TASK DESCRIPTION: If a line in the data has the string "stranger", please show it.

ENTRIES PROVIDED:
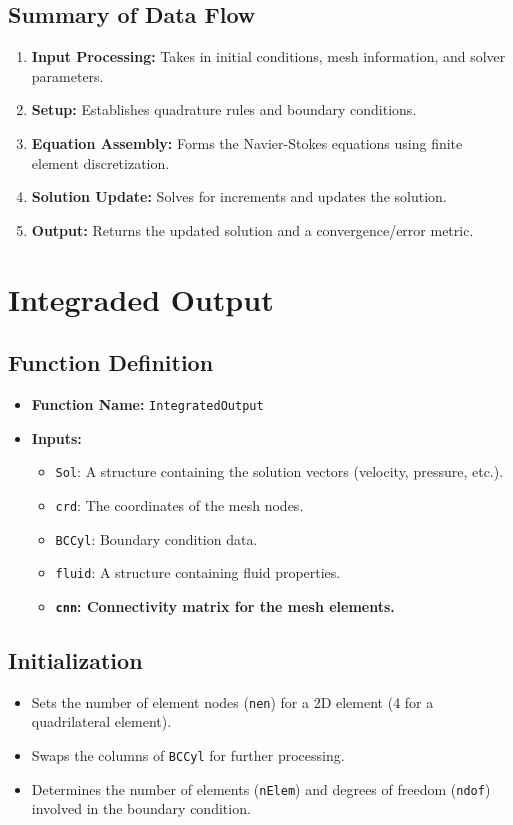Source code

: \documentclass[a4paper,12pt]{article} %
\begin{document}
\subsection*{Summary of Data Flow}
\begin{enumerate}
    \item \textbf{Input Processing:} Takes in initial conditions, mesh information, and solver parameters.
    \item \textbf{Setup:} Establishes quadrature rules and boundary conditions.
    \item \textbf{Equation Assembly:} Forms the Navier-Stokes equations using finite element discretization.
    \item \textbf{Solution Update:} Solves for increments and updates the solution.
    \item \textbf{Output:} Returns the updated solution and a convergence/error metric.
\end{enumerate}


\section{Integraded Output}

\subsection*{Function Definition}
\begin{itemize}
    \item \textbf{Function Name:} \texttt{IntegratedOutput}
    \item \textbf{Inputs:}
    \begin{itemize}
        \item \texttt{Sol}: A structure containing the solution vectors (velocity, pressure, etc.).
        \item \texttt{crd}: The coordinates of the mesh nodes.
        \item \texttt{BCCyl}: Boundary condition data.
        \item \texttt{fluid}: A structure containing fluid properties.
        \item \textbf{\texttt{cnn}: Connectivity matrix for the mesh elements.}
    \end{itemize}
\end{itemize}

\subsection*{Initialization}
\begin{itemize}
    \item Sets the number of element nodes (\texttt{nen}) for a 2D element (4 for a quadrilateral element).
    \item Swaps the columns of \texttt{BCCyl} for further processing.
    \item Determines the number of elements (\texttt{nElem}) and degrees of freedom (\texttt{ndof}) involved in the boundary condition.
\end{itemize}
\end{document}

* * *

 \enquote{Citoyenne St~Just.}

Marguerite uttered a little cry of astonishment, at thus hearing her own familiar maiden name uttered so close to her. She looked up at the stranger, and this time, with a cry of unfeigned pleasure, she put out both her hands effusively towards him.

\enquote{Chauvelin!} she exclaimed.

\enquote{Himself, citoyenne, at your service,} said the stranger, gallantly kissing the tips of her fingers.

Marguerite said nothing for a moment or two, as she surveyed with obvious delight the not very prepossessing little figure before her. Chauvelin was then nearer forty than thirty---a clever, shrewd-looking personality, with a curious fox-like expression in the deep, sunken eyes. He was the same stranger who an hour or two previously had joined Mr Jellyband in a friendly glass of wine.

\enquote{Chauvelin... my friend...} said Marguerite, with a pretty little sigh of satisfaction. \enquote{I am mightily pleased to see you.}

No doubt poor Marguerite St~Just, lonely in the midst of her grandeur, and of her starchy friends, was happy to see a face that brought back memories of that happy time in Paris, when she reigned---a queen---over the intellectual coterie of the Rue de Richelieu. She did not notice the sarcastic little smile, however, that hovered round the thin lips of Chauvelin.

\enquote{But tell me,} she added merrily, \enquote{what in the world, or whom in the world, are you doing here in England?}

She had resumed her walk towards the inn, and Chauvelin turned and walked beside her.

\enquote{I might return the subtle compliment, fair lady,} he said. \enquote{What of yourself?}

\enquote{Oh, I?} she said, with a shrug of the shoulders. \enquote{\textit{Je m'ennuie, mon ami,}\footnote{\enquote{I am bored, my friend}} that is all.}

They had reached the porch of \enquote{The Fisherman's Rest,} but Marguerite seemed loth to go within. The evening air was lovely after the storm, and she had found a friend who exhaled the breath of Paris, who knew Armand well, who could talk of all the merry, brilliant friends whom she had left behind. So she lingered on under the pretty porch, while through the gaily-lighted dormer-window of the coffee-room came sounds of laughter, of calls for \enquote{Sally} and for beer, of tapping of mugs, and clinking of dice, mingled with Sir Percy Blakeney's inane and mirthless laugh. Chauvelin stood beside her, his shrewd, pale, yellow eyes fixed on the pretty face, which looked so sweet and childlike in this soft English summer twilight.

SOLUTION TO THE EXERCISE:
Marguerite uttered a little cry of astonishment, at thus hearing her own familiar maiden name uttered so close to her. She looked up at the stranger, and this time, with a cry of unfeigned pleasure, she put out both her hands effusively towards him.
\enquote{Himself, citoyenne, at your service,} said the stranger, gallantly kissing the tips of her fingers.
Marguerite said nothing for a moment or two, as she surveyed with obvious delight the not very prepossessing little figure before her. Chauvelin was then nearer forty than thirty---a clever, shrewd-looking personality, with a curious fox-like expression in the deep, sunken eyes. He was the same stranger who an hour or two previously had joined Mr Jellyband in a friendly glass of wine.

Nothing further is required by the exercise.